> **EXERCISE AIM**
If a line in the entries below includes "Public", show that line.

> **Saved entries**

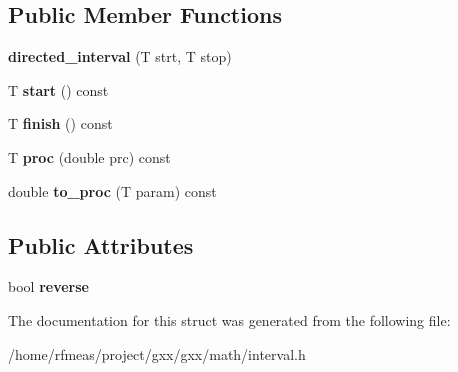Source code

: \subsection*{Public Member Functions}
\begin{DoxyCompactItemize}
\item 
{\bfseries directed\+\_\+interval} (T strt, T stop)\hypertarget{structgxx_1_1math_1_1directed__interval_a56c727a9876226b8323eef2ec8f467f2}{}\label{structgxx_1_1math_1_1directed__interval_a56c727a9876226b8323eef2ec8f467f2}

\item 
T {\bfseries start} () const \hypertarget{structgxx_1_1math_1_1directed__interval_a4a7f41f73a08e7d79ab7a4dd1b040e2d}{}\label{structgxx_1_1math_1_1directed__interval_a4a7f41f73a08e7d79ab7a4dd1b040e2d}

\item 
T {\bfseries finish} () const \hypertarget{structgxx_1_1math_1_1directed__interval_aa966173ddac24be355e4da10fce0d187}{}\label{structgxx_1_1math_1_1directed__interval_aa966173ddac24be355e4da10fce0d187}

\item 
T {\bfseries proc} (double prc) const \hypertarget{structgxx_1_1math_1_1directed__interval_ae816022ac342134d35d5af4c200f0748}{}\label{structgxx_1_1math_1_1directed__interval_ae816022ac342134d35d5af4c200f0748}

\item 
double {\bfseries to\+\_\+proc} (T param) const \hypertarget{structgxx_1_1math_1_1directed__interval_ac74ae93897c07b766cba868777d5f686}{}\label{structgxx_1_1math_1_1directed__interval_ac74ae93897c07b766cba868777d5f686}

\end{DoxyCompactItemize}
\subsection*{Public Attributes}
\begin{DoxyCompactItemize}
\item 
bool {\bfseries reverse}\hypertarget{structgxx_1_1math_1_1directed__interval_a54217a3c25abb1c06c23505cac30fdfd}{}\label{structgxx_1_1math_1_1directed__interval_a54217a3c25abb1c06c23505cac30fdfd}

\end{DoxyCompactItemize}


The documentation for this struct was generated from the following file\+:\begin{DoxyCompactItemize}
\item 
/home/rfmeas/project/gxx/gxx/math/interval.\+h\end{DoxyCompactItemize}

> **ANSWER BOX**
: \subsection*{Public Member Functions}
\subsection*{Public Attributes}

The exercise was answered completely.